UK challenger bank Revolut is facing accusations of having illegally forced employees to either quit or being fired for underperformance as the FinTech unicorn was looking to cut cost amidst the coronavirus pandemic.
The accusations were levied in a new expose by Wired. The publication said it had spoken to over 50 former staff members in Portugal and in Revolut’s Poland office, which is said to be bigger than the neobank’s UK headquarters.
One former employee said she had been caught off-guard in a call with her team leader. The conversation was supposed to have been a catch-up. However, the employee was quickly forced to choose between two documents.
The first was a mutual agreement that offered her a small severance in return for stating that she left the company of her own free will. The second document said she would be fired for underperformance, something that shocked her as she had been told a few weeks earlier that she had been performing well. The employee said she had only been given 30 minutes to pick one of the options. She decided to quit of her own accord.
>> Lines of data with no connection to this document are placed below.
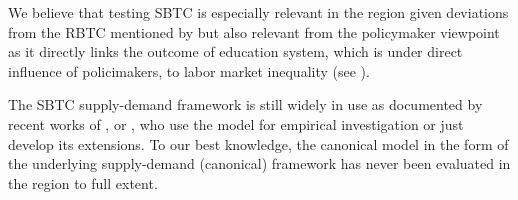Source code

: \documentclass[11pt]{article}
\begin{document}
We believe that testing SBTC is especially relevant in the region given deviations from the RBTC mentioned by \cite{arendt2019technical, hardy2018educational} but also relevant from the policymaker viewpoint as it directly links the outcome of education system, which is under direct influence of policimakers, to labor market inequality (see \citep{goldin2010race}). 

The SBTC supply-demand framework is still widely in use as documented by recent works of \cite{glitz2021skill}, \cite{aziz2021between} or \cite{farber2021unions}, who use the model for empirical investigation or just develop its extensions. To our best knowledge, the canonical model in the form of the underlying supply-demand (canonical) framework has never been evaluated in the region to full extent.





\end{document}

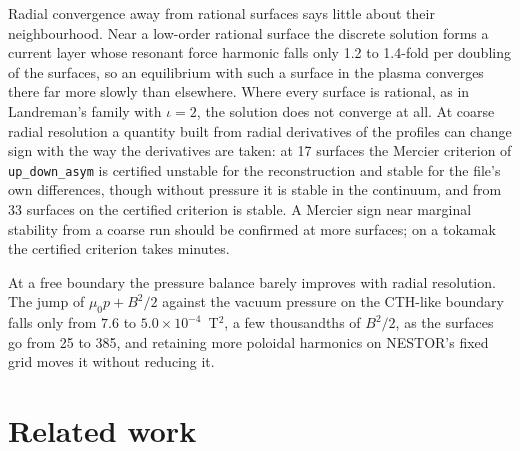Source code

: \documentclass[11pt]{article}
\newcommand{\code}[1]{\texttt{#1}}
\begin{document}
Radial convergence away from rational surfaces says little about their
neighbourhood. Near a low-order rational surface the discrete solution forms a
current layer whose resonant force harmonic falls only 1.2 to 1.4-fold per
doubling of the surfaces, so an
equilibrium with such a surface in the plasma converges there far more slowly
than elsewhere. Where every surface is rational, as in Landreman's family with
$\iota=2$, the solution does not converge at all. At coarse radial resolution a
quantity built from radial derivatives of the profiles can change sign with the
way the derivatives are taken: at 17 surfaces the Mercier criterion of
\code{up\_down\_asym} is certified unstable for the reconstruction and stable for
the file's own differences, though without pressure it is stable in the
continuum, and from 33 surfaces on the certified criterion is stable. A Mercier sign near marginal stability from a coarse run should be
confirmed at more surfaces; on a tokamak the certified criterion takes minutes.

At a free boundary the pressure balance barely improves with radial
resolution. The jump of $\mu_0p+B^2/2$ against the vacuum pressure on the
CTH-like boundary falls only from $7.6$ to $5.0\times10^{-4}$~T$^2$, a few
thousandths of $B^2/2$, as the surfaces go from 25 to 385, and retaining more
poloidal harmonics on NESTOR's fixed grid moves it without reducing it.

\section{Related work}
\end{document}
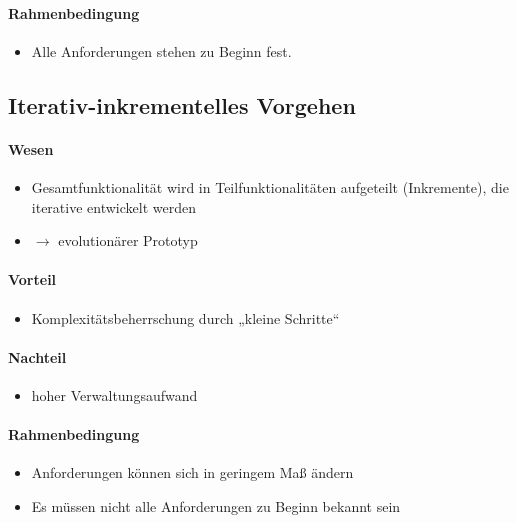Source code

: \paragraph{Rahmenbedingung}
\begin{itemize}
\item Alle Anforderungen stehen zu Beginn fest.
\end{itemize}

\subsection{Iterativ-inkrementelles Vorgehen}
\paragraph{Wesen} 
\begin{itemize}
\item Gesamtfunktionalität wird in Teilfunktionalitäten aufgeteilt (Inkremente), die iterative entwickelt werden\\
\item[]$\to$ evolutionärer Prototyp
\end{itemize}

\paragraph{Vorteil}
\begin{itemize}
\item Komplexitätsbeherrschung durch „kleine Schritte“
\end{itemize}

\paragraph{Nachteil}
\begin{itemize}
\item hoher Verwaltungsaufwand
\end{itemize}

\paragraph{Rahmenbedingung}
\begin{itemize}
\item Anforderungen können sich in geringem Maß ändern
\item Es müssen nicht alle Anforderungen zu Beginn bekannt sein
\end{itemize}

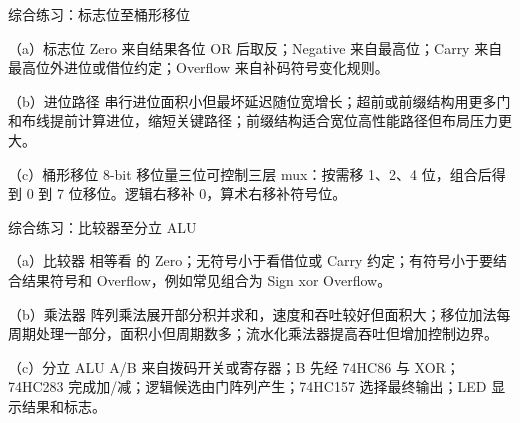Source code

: \begin{chapteranswer}{综合练习：标志位至桶形移位}
\begin{answersubproblem}{（a）标志位}
Zero 来自结果各位 OR 后取反；Negative 来自最高位；Carry 来自最高位外进位或借位约定；Overflow 来自补码符号变化规则。
\end{answersubproblem}
\begin{answersubproblem}{（b）进位路径}
串行进位面积小但最坏延迟随位宽增长；超前或前缀结构用更多门和布线提前计算进位，缩短关键路径；前缀结构适合宽位高性能路径但布局压力更大。
\end{answersubproblem}
\begin{answersubproblem}{（c）桶形移位}
8-bit 移位量三位可控制三层 mux：按需移 1、2、4 位，组合后得到 0 到 7 位移位。逻辑右移补 0，算术右移补符号位。
\end{answersubproblem}
\end{chapteranswer}

\begin{chapteranswer}{综合练习：比较器至分立 ALU}
\begin{answersubproblem}{（a）比较器}
相等看  的 Zero；无符号小于看借位或 Carry 约定；有符号小于要结合结果符号和 Overflow，例如常见组合为 Sign xor Overflow。
\end{answersubproblem}
\begin{answersubproblem}{（b）乘法器}
阵列乘法展开部分积并求和，速度和吞吐较好但面积大；移位加法每周期处理一部分，面积小但周期数多；流水化乘法器提高吞吐但增加控制边界。
\end{answersubproblem}
\begin{answersubproblem}{（c）分立 ALU}
A/B 来自拨码开关或寄存器；B 先经 74HC86 与  XOR；74HC283 完成加/减；逻辑候选由门阵列产生；74HC157 选择最终输出；LED 显示结果和标志。
\end{answersubproblem}
\end{chapteranswer}

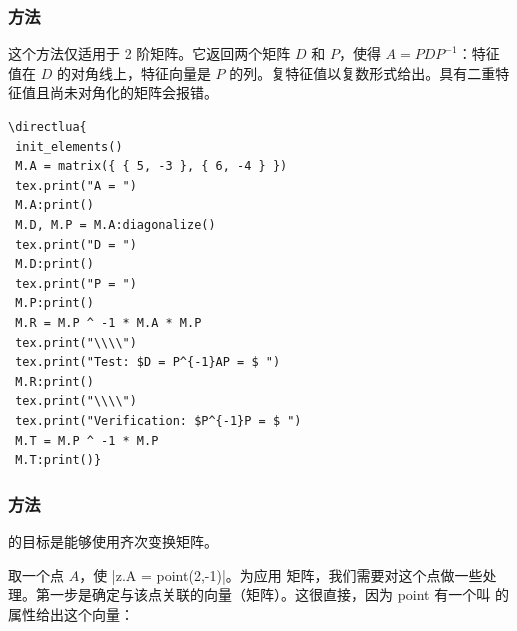 \subsubsection{方法 }
\label{ssub:diagonalization}

这个方法仅适用于 2 阶矩阵。它返回两个矩阵 $D$ 和 $P$，使得 $A = PDP^{-1}$：特征值在 $D$ 的对角线上，特征向量是 $P$ 的列。复特征值以复数形式给出。具有二重特征值且尚未对角化的矩阵会报错。

\begin{minipage}{.5\textwidth}
\begin{verbatim}
\directlua{
 init_elements()
 M.A = matrix({ { 5, -3 }, { 6, -4 } })
 tex.print("A = ")
 M.A:print()
 M.D, M.P = M.A:diagonalize()
 tex.print("D = ")
 M.D:print()
 tex.print("P = ")
 M.P:print()
 M.R = M.P ^ -1 * M.A * M.P
 tex.print("\\\\")
 tex.print("Test: $D = P^{-1}AP = $ ")
 M.R:print()
 tex.print("\\\\")
 tex.print("Verification: $P^{-1}P = $ ")
 M.T = M.P ^ -1 * M.P
 M.T:print()}
\end{verbatim}
\end{minipage}
\begin{minipage}{.5\textwidth}
\end{minipage}

\subsubsection{方法 }
\label{ssub:method_homogenization}

 的目标是能够使用齐次变换矩阵。

取一个点 $A$，使 |z.A = point(2,-1)|。为应用  矩阵，我们需要对这个点做一些处理。第一步是确定与该点关联的向量（矩阵）。这很直接，因为 point 有一个叫  的属性给出这个向量：

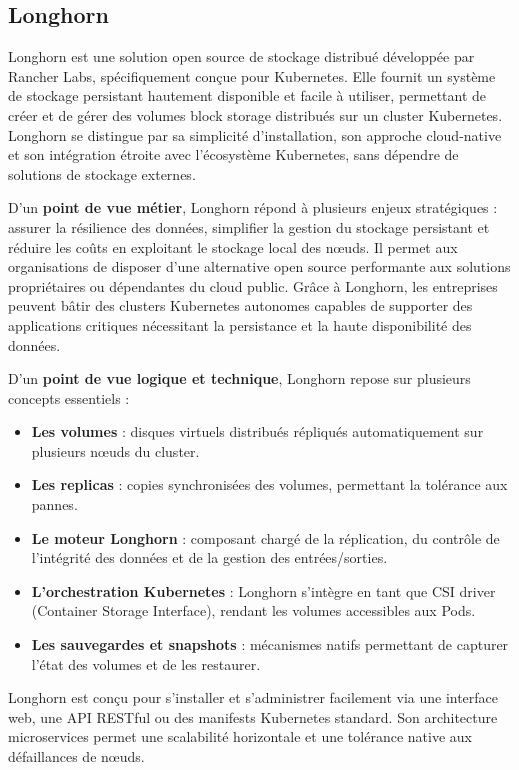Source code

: \subsection{Longhorn}

Longhorn est une solution open source de stockage distribué développée par Rancher Labs, spécifiquement conçue pour Kubernetes. Elle fournit un système de stockage persistant hautement disponible et facile à utiliser, permettant de créer et de gérer des volumes block storage distribués sur un cluster Kubernetes. Longhorn se distingue par sa simplicité d’installation, son approche cloud-native et son intégration étroite avec l’écosystème Kubernetes, sans dépendre de solutions de stockage externes.

D’un \textbf{point de vue métier}, Longhorn répond à plusieurs enjeux stratégiques  : assurer la résilience des données, simplifier la gestion du stockage persistant et réduire les coûts en exploitant le stockage local des nœuds. Il permet aux organisations de disposer d’une alternative open source performante aux solutions propriétaires ou dépendantes du cloud public. Grâce à Longhorn, les entreprises peuvent bâtir des clusters Kubernetes autonomes capables de supporter des applications critiques nécessitant la persistance et la haute disponibilité des données.

D’un \textbf{point de vue logique et technique}, Longhorn repose sur plusieurs concepts essentiels  :
\begin{itemize}
	\item \textbf{Les volumes}  : disques virtuels distribués répliqués automatiquement sur plusieurs nœuds du cluster.
	\item \textbf{Les replicas}  : copies synchronisées des volumes, permettant la tolérance aux pannes.
	\item \textbf{Le moteur Longhorn}  : composant chargé de la réplication, du contrôle de l’intégrité des données et de la gestion des entrées/sorties.
	\item \textbf{L’orchestration Kubernetes}  : Longhorn s’intègre en tant que CSI driver (Container Storage Interface), rendant les volumes accessibles aux Pods.
	\item \textbf{Les sauvegardes et snapshots}  : mécanismes natifs permettant de capturer l’état des volumes et de les restaurer.
\end{itemize}

Longhorn est conçu pour s’installer et s’administrer facilement via une interface web, une API RESTful ou des manifests Kubernetes standard. Son architecture microservices permet une scalabilité horizontale et une tolérance native aux défaillances de nœuds.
Wired reported that several staff members, both former and current, claimed they had witnessed employees forced out despite the company having no legal grounds to do oust them. Many of the former workers were foreign nationals who said they had now found themselves unemployed in a foreign country amidst a global health crisis and at risk of losing their visas.
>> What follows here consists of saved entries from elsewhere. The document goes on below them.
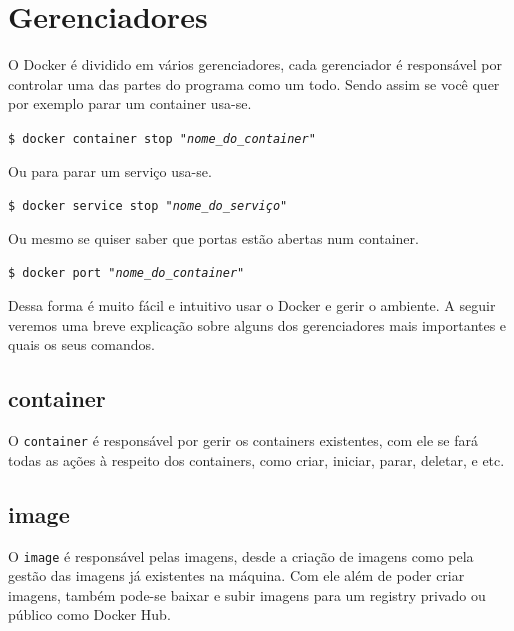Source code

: \documentclass[twocolumn, letterpaper]{scrartcl}
\begin{document}
\section*{\color{triton_blue}Gerenciadores}
O Docker é dividido em vários gerenciadores, cada gerenciador é responsável por controlar uma das partes do programa como um todo. Sendo assim se você quer por exemplo parar um container usa-se.
\begin{center}
    \texttt{\$ docker container stop \textit{"nome\_do\_container"}}
\end{center}
Ou para parar um serviço usa-se.
\begin{center}
    \texttt{\$ docker service stop \textit{"nome\_do\_serviço"}}
\end{center}
Ou mesmo se quiser saber que portas estão abertas num container.
\begin{center}
    \texttt{\$ docker port \textit{"nome\_do\_container"}}
\end{center}
Dessa forma é muito fácil e intuitivo usar o Docker e gerir o ambiente. A seguir veremos uma breve explicação sobre alguns dos gerenciadores mais importantes e quais os seus comandos.

\subsection*{\color{triton_blue}container}
O \texttt{container} é responsável por gerir os containers existentes, com ele se fará todas as ações à respeito dos containers, como criar, iniciar, parar, deletar, e etc.\\
\indent{}
\subsection*{\color{triton_blue}image}
O \texttt{image} é responsável pelas imagens, desde a criação de imagens como pela gestão das imagens já existentes na máquina. Com ele além de poder criar imagens, também pode-se baixar e subir imagens para um registry privado ou público como Docker Hub.\\
\indent{}
\end{document}
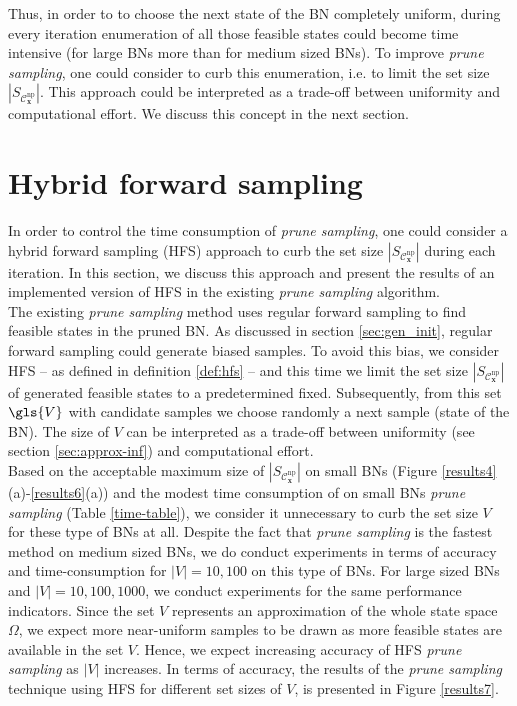 \documentclass[a4paper, twoside, 11pt]{report}
\newcommand{\bfx}{{\mathbf{x}}}
\newcommand{\C}{{\mathcal C}}
\theoremstyle{plain}
\theoremstyle{definition}
\theoremstyle{remark}
\newcommand{\ps}{\textit{prune sampling }}
\begin{document}
Thus, in order to to choose the next state of the BN completely uniform, during every iteration enumeration of all those feasible states could become time intensive (for large BNs more than for medium sized BNs). To improve \textit{prune sampling}, one could consider to curb this enumeration, i.e. to limit the set size $|S_{\C_\bfx^{\text{np}}}|$. This approach could be interpreted as a trade-off between uniformity and computational effort. We discuss this concept in the next section.

\section{Hybrid forward sampling}
In order to control the time consumption of \textit{prune sampling}, one could consider a {hybrid forward sampling} (HFS) approach to curb the set size $|S_{\C_\bfx^{\text{np}}}|$ during each iteration. In this section, we discuss this approach and present the results of an implemented version of HFS in the existing \ps algorithm. \\

The existing \ps method uses regular forward sampling to find feasible states in the pruned BN. As discussed in section \ref{sec:gen_init}, regular forward sampling could generate biased samples. To avoid this bias, we consider \gls{HFS} -- as defined in definition \ref{def:hfs} -- and this time we limit the set size $|S_{\C_\bfx^{\text{np}}}|$ of generated feasible states to a predetermined fixed. Subsequently, from this set $\gls{V}$ with candidate samples we choose randomly a next sample (state of the BN). The size of $V$ can be interpreted as a trade-off between uniformity (see section \ref{sec:approx-inf}) and computational effort. \\

Based on the acceptable maximum size of $|S_{\C_\bfx^{\text{np}}}|$ on small BNs (Figure \ref{results4}(a)-\ref{results6}(a)) and the modest time consumption of on small BNs \ps (Table \ref{time-table}), we consider it unnecessary to curb the set size $V$ for these type of BNs at all. Despite the fact that \ps is the fastest method on medium sized BNs, we do conduct experiments in terms of accuracy and time-consumption for $|V| = 10, 100$ on this type of BNs. For large sized BNs and $|V| = 10, 100, 1000$, we conduct experiments for the same performance indicators. Since the set $V$ represents an approximation of the whole state space $\Omega$, we expect more near-uniform samples to be drawn as more feasible states are available in the set $V$. Hence, we expect increasing accuracy of HFS \ps as $|V|$ increases. In terms of accuracy, the results of the \ps technique using HFS for different set sizes of $V$, is presented in Figure \ref{results7}.\\
\end{document}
Wired said it had reviewed the documents given to employees and their testimonies with experts in Polish employment law. The experts said that Revolut could’ve been in breach of the nation’s employment laws.
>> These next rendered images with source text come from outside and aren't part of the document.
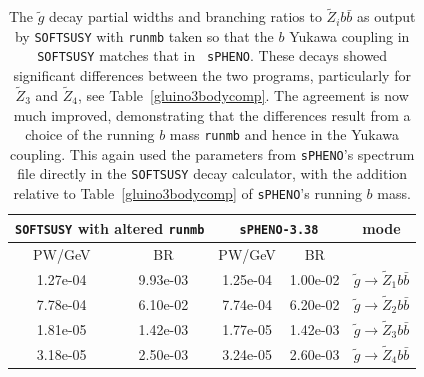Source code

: \documentclass[final,3p,times,pdflatex]{elsarticle}
\def\code#1{{\tt #1}}
\begin{document}
\begin{center}
\begin{table}
\centering
\begin{tabular}{|c|c|c|c|c|} \hline
\multicolumn{2}{|C{3.0cm}|}{{\tt SOFTSUSY} with altered {\tt runmb}} & \multicolumn{2}{C{3.0cm}|}{{\tt sPHENO-3.38}} & mode \\ \hline
PW/GeV & BR & PW/GeV & BR & \\ \hline
1.27e-04 & 9.93e-03 & 1.25e-04 & 1.00e-02 & $\tilde{g} \rightarrow \tilde{Z}_1 b \bar{b}$ \\ \hline
7.78e-04 & 6.10e-02 & 7.74e-04 & 6.20e-02 & $\tilde{g} \rightarrow \tilde{Z}_2 b \bar{b}$ \\ \hline
1.81e-05 & 1.42e-03 & 1.77e-05 & 1.42e-03 & $\tilde{g} \rightarrow \tilde{Z}_3 b \bar{b}$ \\ \hline
3.18e-05 & 2.50e-03 & 3.24e-05 & 2.60e-03 & $\tilde{g} \rightarrow \tilde{Z}_4 b \bar{b}$ \\  \hline
\end{tabular}
\caption{The $\tilde{g}$ decay partial widths and branching ratios to
  $\tilde{Z}_i b \bar{b}$ as output by {\tt SOFTSUSY} with \code{runmb} taken
  so that the $b$ Yukawa coupling in {\tt SOFTSUSY} matches that in {\tt
    sPHENO}. These decays showed significant differences between the two
  programs, particularly for $\tilde{Z}_3$ and $\tilde{Z}_4$, see
  Table~\ref{gluino3bodycomp}. The agreement is now much improved,
  demonstrating that the differences result from a choice of the running $b$
  mass \code{runmb} and hence in the Yukawa coupling. This again used the
  parameters from {\tt sPHENO}'s spectrum file directly in the {\tt SOFTSUSY}
  decay calculator, with the addition relative to Table~\ref{gluino3bodycomp}
  of {\tt sPHENO}'s running $b$ mass.} 
\label{glutoneutbbnewyuk}
\end{table}
\end{center}
\end{document}

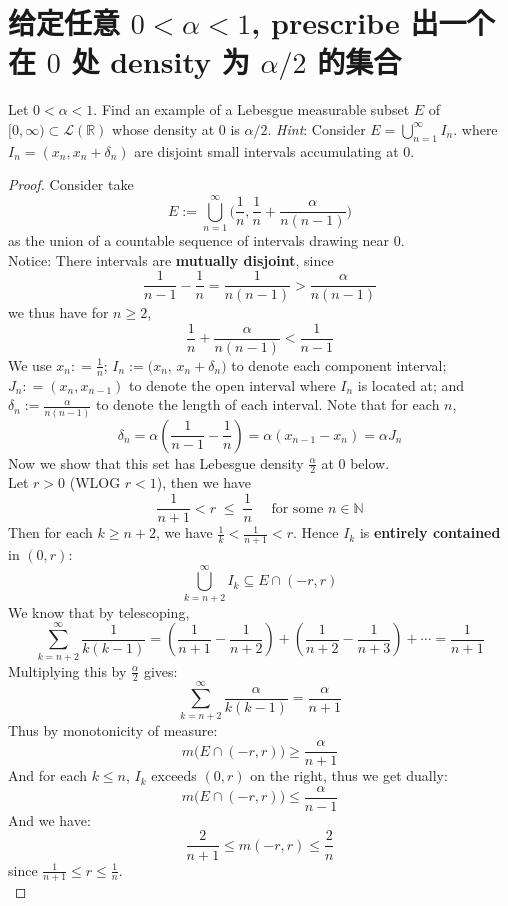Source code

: \documentclass[lang=cn,11pt]{elegantbook}
\begin{document}
\section{给定任意 $0<\alpha <1$, prescribe 出一个在 $0$ 处 density 为 $\alpha/2$ 的集合}
  Let $0<\alpha <1$.
    Find an example of a Lebesgue measurable subset $E$ of $[0,\infty)\subset  \mathcal{L}(\mathbb{R})$ whose density at $0$ is $\alpha/2$. 
    \textit{Hint}: Consider $E=\bigcup_{n=1}^\infty I_n$. where $I_n=(x_n,x_n+\delta_n)$ are disjoint small intervals accumulating at $0$.
\begin{proof}
Consider take \[
E := \bigcup_{n=1}^{\infty}
\bigr( \frac{1}{n},
 \frac{1}{n}+ \frac{\alpha}{n(n-1)}\bigr)
\] as the union of a countable sequence of intervals drawing near $0$. \\
Notice: There intervals are \textbf{mutually disjoint}, since \[
\frac{1}{n-1} - \frac{1}{n}  =\frac{1}{n(n-1)}  > \frac{\alpha}{n(n-1)} 
\]
we thus have for $n \geq 2$, \[
\frac{1}{n} +
 \frac{\alpha}{n(n-1)} < \frac{1}{n-1}
\]
We use $x_n: = \frac{1}{n}$; $I_n := \bigl(x_{n},\,x_{n} + \delta_{n}\bigr)$ to denote each component interval; $J_n: = (x_n, x_{n-1})$ to denote the open interval where $I_n $ is located at; and $\delta_n := \frac{\alpha}{n(n-1)}$ to denote the length of each interval. Note that for each $n$, \[
\delta_n = \alpha (\frac{1}{n-1} - \frac{1}{n})  = \alpha(x_{n-1} - x_n)  = \alpha J_n
\]
Now we show that this set has Lebesgue density $\frac{\alpha}{2}$ at $0$ below.\\
Let $r>0$ (WLOG $r<1$), then we have  \[
     \frac{1}{n+1} < r \;\le\; \frac{1}{n} \quad \text{ for some } n \in \mathbb{N}
   \]
Then for each \(k \ge n+2\), we have \(\frac{1}{k} < \frac{1}{n+1} < r\). Hence $I_k$ is \textbf{entirely contained} in \((0,r)\):
\[ \bigcup_{k=n+2}^\infty I_k   \subseteq E \cap (-r,r) \]
We know that by telescoping,    \[
     \sum_{k = n+2}^\infty \frac{1}{k(k-1)} =
     \left(\frac{1}{n+1} - \frac{1}{n+2}\right)
     + \left(\frac{1}{n+2} - \frac{1}{n+3}\right)
     + \cdots = 
     \frac{1}{n+1}
   \]
Multiplying this by \(\tfrac{\alpha}{2}\) gives: \[
     \sum_{k = n+2}^\infty \frac{\alpha}{k(k-1)} = 
     \frac{\alpha}{n+1}
   \]
Thus by monotonicity of measure: \[
  m\bigl(E \cap (-r,r)\bigr) \geq   \frac{\alpha}{n+1}
\]
And for each $k \leq n$, $I_k$ exceeds $(0,r)$ on the right, thus we get dually: \[
  m\bigl(E \cap (-r,r)\bigr) \leq   \frac{\alpha}{n-1}
\] And we have: \[
\frac{2}{n+1} \leq m(-r,r) \leq \frac{2}{n}
\]since $\frac{1}{n+1}\leq r \leq \frac{1}{n}$.\\

\end{proof}
\end{document}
While confirming that staff had left the business, Revolut denies to having broken any laws. “As in many companies, COVID-19 necessitated cost cutting across our business and, in the last resort, we made 62 redundancies globally, representing less than 3% of our staff,” a Revolut spokesperson told FinTech Global. “Revolut strives to create a positive culture with a workforce that is motivated to achieve the best they can for our customers. Where employees leave the business we aim for this to be as painless as possible and, in every case, we fully comply with local labour law requirements.”
Revolut has previously announced several measures to cut costs during the coronavirus crisis. These included voluntary salary sacrifice schemes and to reduce outsourcing costs. According to Wired, 60% of the staff had opted into the salary sacrifice scheme that saw them exchange wages for shares in the neobank worth twice part of their salary.
However, while this scheme was supposed to be voluntary, Wired reported that some of its sources had been nudged by their team leaders to opt in, being told that that unless they complied, “other steps” could become necessary.
Legal experts speaking with Wired said that this type of scheme could be illegal in some jurisdictions where Revolut is operating such as Portugal, where the company announced the opening of a new office in September. Although, Wired said that there was no hint of the company having coerced any Portuguese employees to accept the scheme.
The news comes after Revolut’s CEO and founder Nikolay Storonsky issued a statement in March about the global pandemic and what it meant for the FinTech unicorn.
“The last weeks have been tough everywhere so I’d like to start this message by sending my best wishes to you and your family,” Storonsky said. “You have my word that we are doing everything we can to support our customers at this challenging time.
“The Coronavirus pandemic is causing unprecedented movement in financial markets. Naturally this can be alarming and can allow rumours and false information to spread quickly. To put your mind at ease, I’d like to make Revolut’s position super clear.”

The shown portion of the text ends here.